Auch für die Privatkunden werde es dank des neuen Sepa-Lastschriftverfahrens einfacher, Waren im Internet europaweit zu bestellen. Zudem dürfte es für sie künftig keine Rolle mehr spielen, ob sie die Miete für eine Ferienwohnung in Deutschland oder auf einer Mittelmeerinsel überweisen möchten.

Michaela Roth vom deutschen Sparkassen- und Giroverband (DSGV) in Berlin geht davon aus, dass die Überweisungskosten stabil bleiben. Schon jetzt schreibt eine europäische Richtlinie vor, dass eine Auslandsüberweisung nicht teurer sein darf als eine im Inland, wenn sie in Euro ausgestellt ist und den Buchwert von 50.000 Euro nicht übersteigt. Für eine Überweisung in englischen Pfund oder dänischen Kronen müssen Kunden eine herkömmliche Auslandsüberweisung nutzen. Dafür fallen auch in Zukunft hohe Gebühren an.

Die Geldinstitute halten neue Vordrucke bereit, auf denen die internationalen Kontonummer (IBAN - International Bank Account Number) und Bankleitzahl (BIC - Bank Identifier Code) eingetragen sind - also ähnlich der bisherigen „Europa-Standardüberweisung”. Wagemann rät den Geschäftskunden, die die neue SEPA-Lastschrift nutzen wollen, auf jeden Fall, IBAN und BIC ihrer Handelspartner zu erfragen und für die Lastschriftermächtigung ein Formular zu nutzen, das den Sepa-Anforderungen entspricht.

Dies sei zur Zeit allerdings schwierig, da der einheitliche europäische Rechtsrahmen durch die 31 Teilnehmerländer noch bis zum 1. November 2009 in nationales Recht umgesetzt werden muss. Der Handel sollte darauf achten, dass seine Kartenakzeptanzterminals auch chipfähig sind. Wagemann: „Aus Sicherheitsgründen werden Sepa-Zahlungen nur für Karten mit Chip möglich sein.”
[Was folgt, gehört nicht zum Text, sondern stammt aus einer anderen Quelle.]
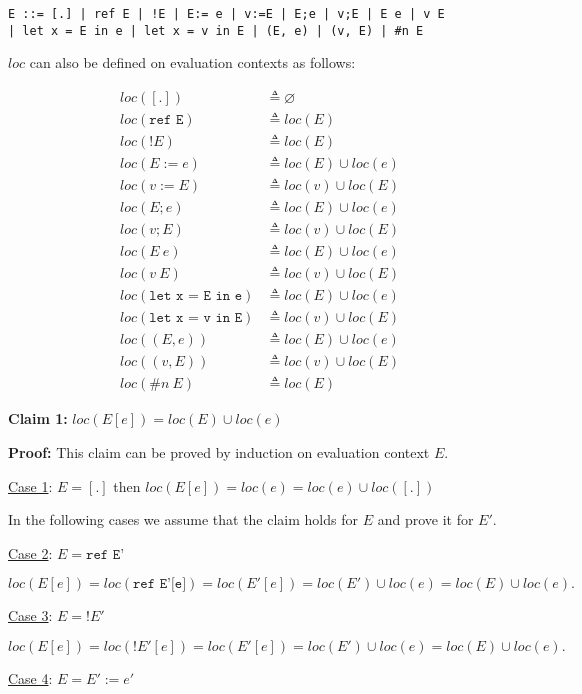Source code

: \documentclass[10pt]{article}
\begin{document}
\begin{enumerate} [(a)]
    \texttt{E ::= [.] | ref E | !E | E:= e | v:=E | E;e | v;E | E e | v E \\
    | let x = E in e | let x = v in E | (E, e) | (v, E) | \#n E}

    $loc$ can also be defined on evaluation contexts as follows:

    \begin{align*}
    loc([.]) &\triangleq \varnothing\\
    loc(\texttt{ref E}) &\triangleq loc(E)\\
    loc(!E) &\triangleq loc(E)\\
    loc(E:=e) &\triangleq loc(E) \cup loc(e)\\
    loc(v:=E) &\triangleq loc(v) \cup loc(E)\\
    loc(E;e) &\triangleq loc(E) \cup loc(e)\\
    loc(v;E) &\triangleq loc(v) \cup loc(E)\\
    loc(E~e) &\triangleq loc(E)\cup loc(e)\\
    loc(v~E) &\triangleq loc(v) \cup loc(E)\\
    loc(\texttt{let x = E in e}) &\triangleq loc(E) \cup loc(e)\\
    loc(\texttt{let x = v in E}) &\triangleq loc(v) \cup loc(E)\\
    loc((E,e)) &\triangleq loc(E) \cup loc(e)\\
    loc((v,E)) &\triangleq loc(v) \cup loc(E)\\
    loc(\#n~E) &\triangleq loc(E)
    \end{align*}

    \textbf{Claim 1:} $loc(E[e]) = loc(E) \cup loc(e)$

    \textbf{Proof:} This claim can be proved by induction on evaluation context $E$. 

    \underline{Case 1}: $E = [.]$ then $loc(E[e]) = loc(e) = loc(e) \cup loc([.])$

    In the following cases we assume that the claim holds for $E$ and prove it for $E'$.

    \underline{Case 2}: $E = \texttt{ref E'}$

    $loc(E[e]) = loc(\texttt{ref E'[e]}) = loc(E'[e]) = loc(E') \cup loc(e) = loc(E) \cup loc(e).$

    \underline{Case 3}: $E = !E'$

    $loc(E[e]) = loc(!E'[e]) = loc(E'[e]) = loc(E') \cup loc(e) = loc(E) \cup loc(e).$

    \underline{Case 4}: $E = E':=e'$


\end{enumerate}
\end{document}
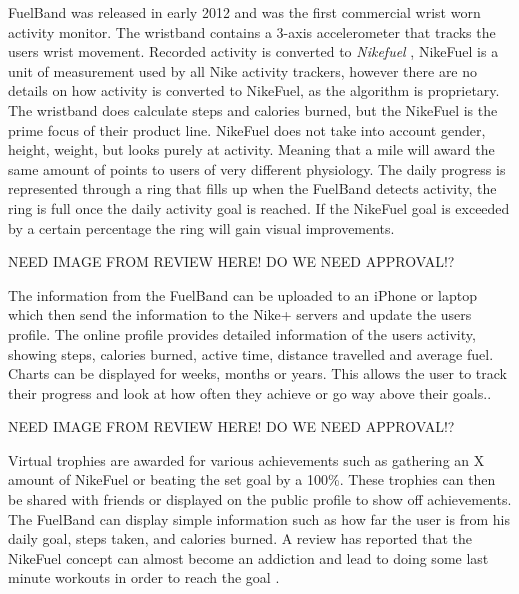 FuelBand was released in early 2012 and was the first commercial wrist worn activity monitor. The wristband contains a 3-axis accelerometer that tracks the users wrist movement. Recorded activity is converted to \emph{Nikefuel} \cite{nikefuel}, NikeFuel is a unit of measurement used by all Nike activity trackers, however there are no details on how activity is converted to NikeFuel, as the algorithm is proprietary. The wristband does calculate steps and calories burned, but the NikeFuel is the prime focus of their product line. NikeFuel does not take into account gender, height, weight, but looks purely at activity. Meaning that a mile will award the same amount of points to users of very different physiology. The daily progress is represented through a ring that fills up when the FuelBand detects activity, the ring is full once the daily activity goal is reached. If the NikeFuel goal is exceeded by a certain percentage the ring will gain visual improvements. 

NEED IMAGE FROM REVIEW HERE! DO WE NEED APPROVAL!?%

The information from the FuelBand can be uploaded to an iPhone or laptop which then send the information to the Nike+ servers and update the users profile. The online profile provides detailed information of the users activity, showing steps, calories burned, active time, distance travelled and average fuel. Charts can be displayed for weeks, months or years. This allows the user to track their progress and look at how often they achieve or go way above their goals.\cite{fuelbandTechSpce}. 
 
NEED IMAGE FROM REVIEW HERE! DO WE NEED APPROVAL!?%
 
Virtual trophies are awarded for various achievements such as gathering an X amount of NikeFuel or beating the set goal by a 100\%. These trophies can then be shared with friends or displayed on the public profile to show off achievements. The FuelBand can display simple information such as how far the user is from his daily goal, steps taken, and calories burned. A review has reported that the NikeFuel concept can almost become an addiction and lead to doing some last minute workouts in order to reach the goal \cite{fuelbandDcRain}.


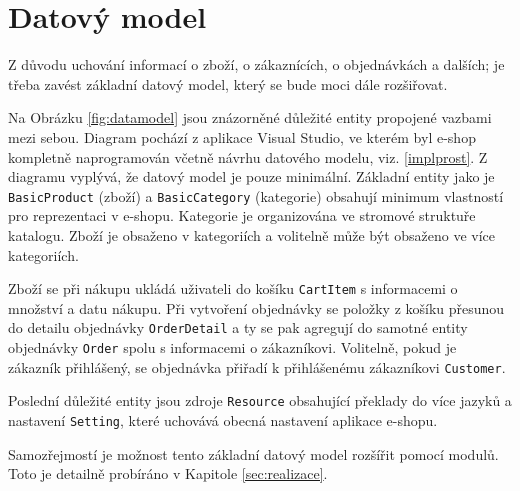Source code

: \documentclass[11pt,twoside,a4paper]{book}
\begin{document}
\section{Datový model}

Z důvodu uchování informací o zboží, o zákaznících, o objednávkách a dalších; je třeba zavést základní datový model, který se bude moci dále rozšiřovat.

Na Obrázku \ref{fig:datamodel} jsou znázorněné důležité entity propojené vazbami mezi sebou. Diagram pochází z aplikace Visual Studio, ve kterém byl e-shop kompletně naprogramován včetně návrhu datového modelu, viz. \ref{implprost}. Z diagramu vyplývá, že datový model je pouze minimální. Základní entity jako je  \texttt{BasicProduct} (zboží) a \texttt{BasicCategory} (kategorie) obsahují minimum vlastností pro reprezentaci v e-shopu. Kategorie je organizována ve stromové struktuře katalogu. Zboží je obsaženo v kategoriích a volitelně může být obsaženo ve více kategoriích.
	
Zboží se při nákupu ukládá uživateli do košíku \texttt{CartItem} s informacemi o množství a datu nákupu. Při vytvoření objednávky se položky z košíku přesunou do detailu objednávky \texttt{OrderDetail} a ty se pak agregují do samotné entity objednávky \texttt{Order} spolu s informacemi o zákazníkovi. Volitelně, pokud je zákazník přihlášený, se objednávka přiřadí k přihlášenému zákazníkovi \texttt{Customer}. 
	
Poslední důležité entity jsou zdroje \texttt{Resource} obsahující překlady do více jazyků a nastavení \texttt{Setting}, které uchovává obecná nastavení aplikace e-shopu.

	Samozřejmostí je možnost tento základní datový model rozšířit pomocí modulů. Toto je detailně probíráno v Kapitole \ref{sec:realizace}.
	
\end{document}

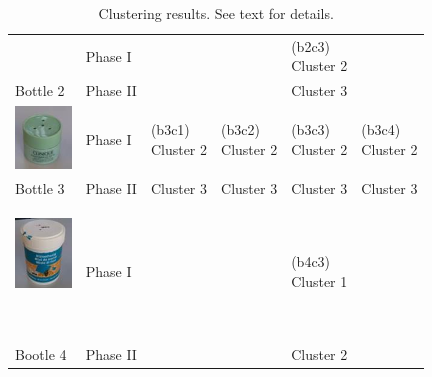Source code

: \begin{table}
\begin{tabular}{p{1.4cm} p{1.4cm}|p{1.6cm} p{1.6cm} p{1.6cm}  p{1.6cm} }
         & Phase I  &           &           &{\vspace{-0.7cm}}\pbox{2cm}{(b2c3) \\Cluster 2} &           \\
Bottle 2 & Phase II &           &           &       Cluster 3 &           \\ \hline
{\parbox[c]{1em}{\includegraphics[width=1.5cm]{./fig/b3.jpg}} }
         & Phase I  &{\vspace{-0.7cm}}\pbox{2cm}{(b3c1) \\Cluster 2} &{\vspace{-0.7cm}}\pbox{2cm}{(b3c2) \\Cluster 2} &{\vspace{-0.7cm}}\pbox{2cm}{(b3c3) \\Cluster 2} &{\vspace{-0.7cm}}\pbox{2cm}{(b3c4) \\Cluster 2} \\
Bottle 3 & Phase II &       Cluster 3 &       Cluster 3 &       Cluster 3 &       Cluster 3 \\ \hline
{\parbox[c]{1em}{\includegraphics[width=1.5cm]{./fig/b4.jpg}}\newline }
         & Phase I  &           &           &{\vspace{-0.7cm}}\pbox{2cm}{(b4c3) \\Cluster 1} &           \\
Bootle 4 & Phase II &           &           &       Cluster 2 &           \\ \hline
\end{tabular}
\caption{Clustering results.  See text for details.}
\label{tab:cluster}
\end{table}

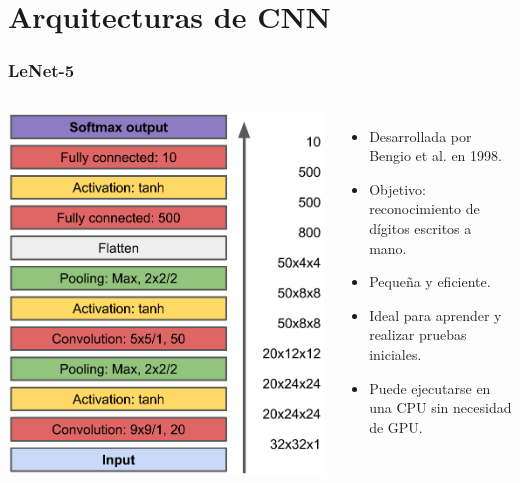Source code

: \section{Arquitecturas de CNN}

\begin{frame}
    \frametitle{LeNet-5}

    \begin{columns}
    
    \begin{center}
        \includegraphics[width=0.9\linewidth]{Figuras/Img12.png}
    \end{center}
    
    \begin{itemize}
        \item Desarrollada por Bengio et al. en 1998.
        \item Objetivo: reconocimiento de dígitos escritos a mano.
        \item Pequeña y eficiente.
        \item Ideal para aprender y realizar pruebas iniciales.
        \item Puede ejecutarse en una CPU sin necesidad de GPU.
    \end{itemize}

    \end{columns}

\end{frame}


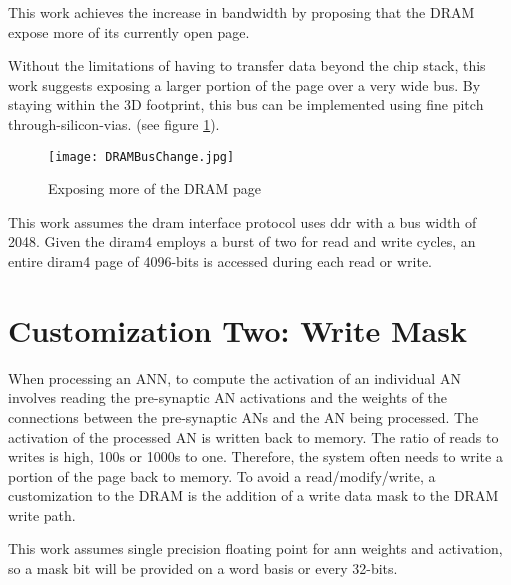 This work achieves the increase in bandwidth by proposing that the DRAM expose more of its currently open page.

Without the limitations of having to transfer data beyond the chip stack, this work suggests exposing a larger portion of the page over a very wide bus. By staying within the 3D footprint, this bus can be implemented using fine pitch through-silicon-vias.
(see figure \ref{fig:dramBusChange}).

\begin{figure}[!t]
\centering
\captionsetup{justification=centering}
\captionsetup{width=.75\linewidth}
\centerline{
\mbox{\texttt{[image: DRAMBusChange.jpg]}}
}
\caption{Exposing more of the DRAM page}
\label{fig:dramBusChange}
\end{figure}

This work assumes the \ac{dram} interface protocol uses \ac{ddr} with a bus width of 2048. Given the \ac{diram4} employs a burst of two for read and write cycles, an entire \ac{diram4} page of 4096-bits is accessed during each read or write. 

\section{Customization Two: Write Mask}
\label{sec:Write Mask}
When processing an ANN, to compute the activation of an individual AN involves reading the pre-synaptic AN activations and the weights of the connections between the pre-synaptic ANs and the AN being processed. The activation of the processed AN is written back to memory. The ratio of reads to writes is high, 100s or 1000s to one. Therefore, the system often needs to write a portion of the page back to memory. To avoid a read/modify/write, a customization to the DRAM is the addition of a write data mask to the DRAM write path.

This work assumes single precision floating point for \ac{ann} weights and activation, so a mask bit will be provided on a word basis or every 32-bits.

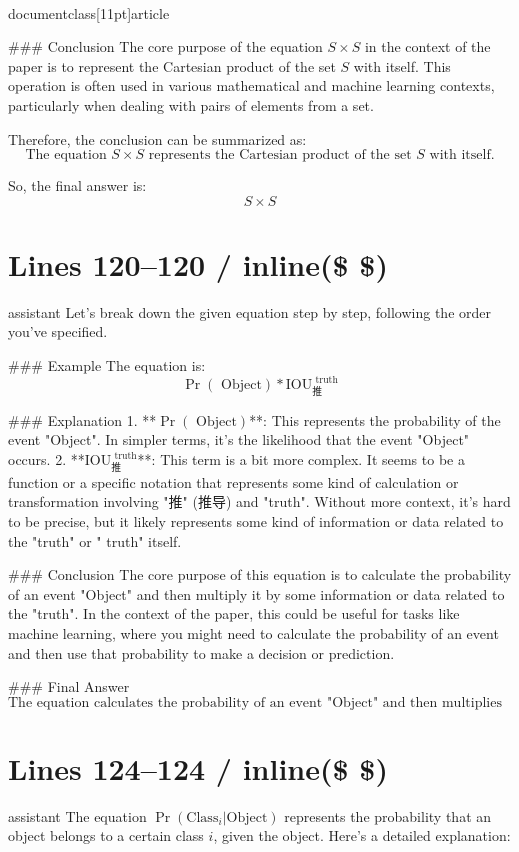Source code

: \\documentclass[11pt]{article}
\begin{document}
### Conclusion
The core purpose of the equation \( S \times S \) in the context of the paper is to represent the Cartesian product of the set \( S \) with itself. This operation is often used in various mathematical and machine learning contexts, particularly when dealing with pairs of elements from a set.

Therefore, the conclusion can be summarized as:
\[ \text{The equation } S \times S \text{ represents the Cartesian product of the set } S \text{ with itself.} \]

So, the final answer is:
\[ \boxed{S \times S} \]


\section*{Lines 120–120 / inline(\$ \$) }
assistant
Let's break down the given equation step by step, following the order you've specified.

### Example
The equation is:
\[
\Pr(\textrm{ Object}) * \textrm{IOU}_{\textrm{推}}^{\textrm{ truth}}
\]

### Explanation
1. **\(\Pr(\textrm{ Object})\)**: This represents the probability of the event "Object". In simpler terms, it's the likelihood that the event "Object" occurs.
2. **\(\textrm{IOU}_{\textrm{推}}^{\textrm{ truth}}\)**: This term is a bit more complex. It seems to be a function or a specific notation that represents some kind of calculation or transformation involving "推" (推导) and "truth". Without more context, it's hard to be precise, but it likely represents some kind of information or data related to the "truth" or " truth" itself.

### Conclusion
The core purpose of this equation is to calculate the probability of an event "Object" and then multiply it by some information or data related to the "truth". In the context of the paper, this could be useful for tasks like machine learning, where you might need to calculate the probability of an event and then use that probability to make a decision or prediction.

### Final Answer
\[
\boxed{\text{The equation calculates the probability of an event "Object" and then multiplies it by some information or data related to the "truth".}}
\]


\section*{Lines 124–124 / inline(\$ \$) }
assistant
The equation \(\Pr(\textrm{Class}_i | \textrm{Object})\) represents the probability that an object belongs to a certain class \(i\), given the object. Here's a detailed explanation:
\end{document}
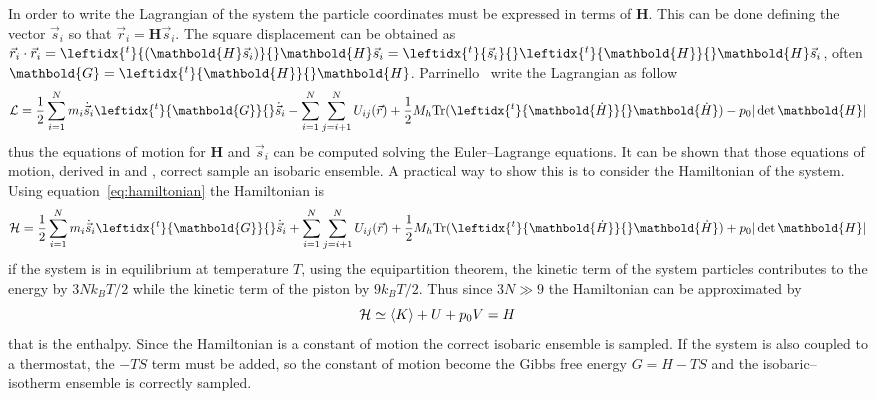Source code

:In order to write the Lagrangian of the system the particle coordinates must be expressed in terms of 
$\mathbold{H}$. This can be done defining the vector $\vec s_i$ so that $\vec r_i =  \mathbold{H} \vec s_i$. The 
square displacement can be obtained as $\vec r_i \cdot \vec r_i = \leftidx{^t}{ (\mathbold{H} \vec s_i)}{}  \mathbold{H} \vec s_i = \leftidx{^t}{\vec s_i}{} \leftidx{^t}{ \mathbold{H}}{}  \mathbold{H} \vec s_i$, often 
$\mathbold{G} = \leftidx{^t}{ \mathbold{H}}{} \mathbold{H}$. Parrinello \etal\, write the Lagrangian as follow
\begin{equation*}
	\mathcal{L} = \frac{1}{2}\sum_{i=1}^N m_i \dot{\vec s}_i \leftidx{^t}{\mathbold{G}}{} \dot{\vec s}_i - \sum_{i=1}^N \sum_{j=i+1}^N U_{ij}(\vec r) +  \frac{1}{2} M_h \text{Tr}(\leftidx{^t}{\mathbold{\dot H}}{} \mathbold{\dot H} ) -  p_0 |\det \mathbold{H}|
\end{equation*}
thus the equations of motion for $ \mathbold{H}$ and $\vec s_i$ can be computed solving the Euler--Lagrange 
equations. It can be shown that those equations of motion, derived in \cite{ParrinelloBarostat1} and 
\cite{ParrinelloBarostat2}, correct sample an isobaric ensemble. A practical way to show this is to consider the 
Hamiltonian of the system. Using equation~\eqref{eq:hamiltonian} the Hamiltonian is
\begin{equation*}
	\mathcal{H} = \frac{1}{2}\sum_{i=1}^N m_i \dot{\vec s}_i \leftidx{^t}{\mathbold{G}}{} \dot{\vec s}_i + \sum_{i=1}^N \sum_{j=i+1}^N U_{ij}(\vec r) +  \frac{1}{2} M_h \text{Tr}( \leftidx{^t}{\mathbold{\dot H}}{} \mathbold{\dot H} ) + p_0 |\det\mathbold{H}|
\end{equation*}
if the system is in equilibrium at temperature $T$, using the equipartition theorem, the kinetic term of the 
system particles contributes to the energy by $3Nk_BT/2$ while the kinetic term of the piston by $9k_BT/2$. Thus 
since $3N \gg 9$ the Hamiltonian can be approximated by
\begin{equation*}
	\mathcal{H} \simeq \left \langle K \right \rangle + U + p_0 V = H
\end{equation*}
that is the enthalpy. Since the Hamiltonian is a constant of motion the correct isobaric ensemble is sampled. If 
the system is also coupled to a thermostat, the $-TS$ term must be added, so the constant of motion become the 
Gibbs free energy $G = H - TS$ and the isobaric--isotherm ensemble is correctly sampled.

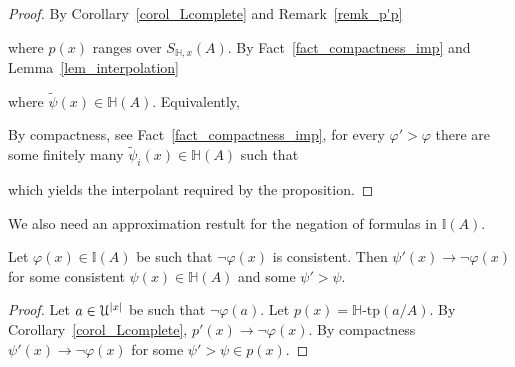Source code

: \documentclass[10pt,oneside]{amsproc}
\begin{document}
\begin{proof}
  By Corollary~\ref{corol_Lcomplete} and Remark~\ref{remk_p'p}


  where $p(x)$ ranges over $S_{\mathds{H},x}(A)$.
  By Fact~\ref{fact_compactness_imp} and Lemma~\ref{lem_interpolation}


  where $\tilde{\psi}(x)\in\mathds{H}(A)$.
  Equivalently,


  By compactness, see Fact~\ref{fact_compactness_imp}, for every $\varphi'>\varphi$ there are some finitely many $\tilde{\psi}_i(x)\in\mathds{H}(A)$ such that


  which yields the interpolant required by the proposition.
\end{proof}

We also need an approximation restult for the negation of formulas in $\mathds{I}(A)$.

\begin{proposition}\label{prop_LHapprox2}
  Let $\varphi(x)\in\mathds{I}(A)$ be such that $\neg\varphi(x)$ is consistent.
  Then  $\psi'(x)\rightarrow\neg\varphi(x)$ for some consistent $\psi(x)\in\mathds{H}(A)$ and some $\psi'>\psi$.
\end{proposition}



\begin{proof}
  Let $a\in {\EuScript U}^{|x|}$ be such that $\neg\varphi(a)$.
  Let $p(x)=\mathds{H}\mbox{-tp}(a/A)$.
  By Corollary~\ref{corol_Lcomplete}, $p'(x)\rightarrow\neg\varphi(x)$. 
  By compactness  $\psi'(x)\rightarrow\neg\varphi(x)$ for some $\psi'>\psi\in p(x)$. 
\end{proof}
\end{document}
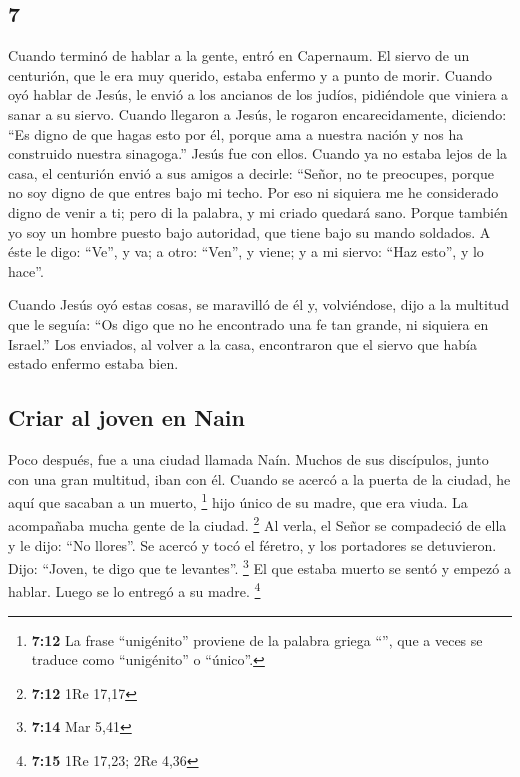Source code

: \begin{paracol}{2}
\hypertarget{section-12}{%
\section{7}\label{section-12}}

 Cuando terminó de hablar a la gente, entró en Capernaum.
 El siervo de un centurión, que le era muy querido, estaba
enfermo y a punto de morir.  Cuando oyó hablar de Jesús,
le envió a los ancianos de los judíos, pidiéndole que viniera a sanar a
su siervo.  Cuando llegaron a Jesús, le rogaron
encarecidamente, diciendo: ``Es digno de que hagas esto por él,
 porque ama a nuestra nación y nos ha construido nuestra
sinagoga.''  Jesús fue con ellos. Cuando ya no estaba
lejos de la casa, el centurión envió a sus amigos a decirle: ``Señor, no
te preocupes, porque no soy digno de que entres bajo mi techo.
 Por eso ni siquiera me he considerado digno de venir a
ti; pero di la palabra, y mi criado quedará sano.  Porque
también yo soy un hombre puesto bajo autoridad, que tiene bajo su mando
soldados. A éste le digo: ``Ve'', y va; a otro: ``Ven'', y viene; y a mi
siervo: ``Haz esto'', y lo hace''.

 Cuando Jesús oyó estas cosas, se maravilló de él y,
volviéndose, dijo a la multitud que le seguía: ``Os digo que no he
encontrado una fe tan grande, ni siquiera en Israel.'' 
Los enviados, al volver a la casa, encontraron que el siervo que había
estado enfermo estaba bien.

\hypertarget{criar-al-joven-en-nain}{%
\subsection{Criar al joven en Nain}\label{criar-al-joven-en-nain}}

 Poco después, fue a una ciudad llamada Naín. Muchos de
sus discípulos, junto con una gran multitud, iban con él.
 Cuando se acercó a la puerta de la ciudad, he aquí que
sacaban a un muerto, \footnote{\textbf{7:12} La frase ``unigénito''
  proviene de la palabra griega ``'', que a veces se
  traduce como ``unigénito'' o ``único''.} hijo único de su madre, que
era viuda. La acompañaba mucha gente de la ciudad. \footnote{\textbf{7:12}
  1Re 17,17}  Al verla, el Señor se compadeció de ella y
le dijo: ``No llores''.  Se acercó y tocó el féretro, y
los portadores se detuvieron. Dijo: ``Joven, te digo que te levantes''.
\footnote{\textbf{7:14} Mar 5,41}  El que estaba muerto
se sentó y empezó a hablar. Luego se lo entregó a su madre. \footnote{\textbf{7:15}
  1Re 17,23; 2Re 4,36}


\end{paracol}

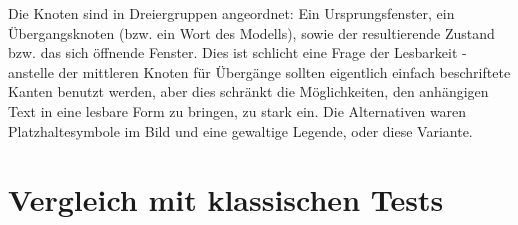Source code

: Die Knoten sind in Dreiergruppen angeordnet: Ein Ursprungsfenster, ein Übergangsknoten
(bzw. ein Wort des Modells), sowie der resultierende Zustand bzw. das sich öffnende Fenster.
Dies ist schlicht eine Frage der Lesbarkeit - anstelle der mittleren Knoten für Übergänge sollten
eigentlich einfach beschriftete Kanten benutzt werden, aber dies schränkt die Möglichkeiten,
den anhängigen Text in eine lesbare Form zu bringen, zu stark ein. Die Alternativen waren
Platzhaltesymbole im Bild und eine gewaltige Legende, oder diese Variante.


\section{Vergleich mit klassischen Tests}\label{section:testcomparisonclassic}

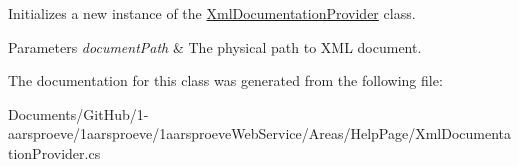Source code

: Initializes a new instance of the \hyperlink{class__1aarsproeve_web_service_1_1_areas_1_1_help_page_1_1_xml_documentation_provider}{Xml\+Documentation\+Provider} class. 


\begin{DoxyParams}{Parameters}
{\em document\+Path} & The physical path to X\+M\+L document.\\
\hline
\end{DoxyParams}


The documentation for this class was generated from the following file\+:\begin{DoxyCompactItemize}
\item 
Documents/\+Git\+Hub/1-\/aarsproeve/1aarsproeve/1aarsproeve\+Web\+Service/\+Areas/\+Help\+Page/Xml\+Documentation\+Provider.\+cs\end{DoxyCompactItemize}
Der Markt werde entscheiden, ob die Sepa-Instrumente von den Unternehmen im Tagesgeschäft auch akzeptiert werden, sagt Wagemann. Auf jeden Fall will die Sparkasse, wie andere Institute auch, die bisher bekannten Verfahren im Zahlungsverkehr parallel zu Sepa weiterhin anbieten - „so lange es erforderlich ist”.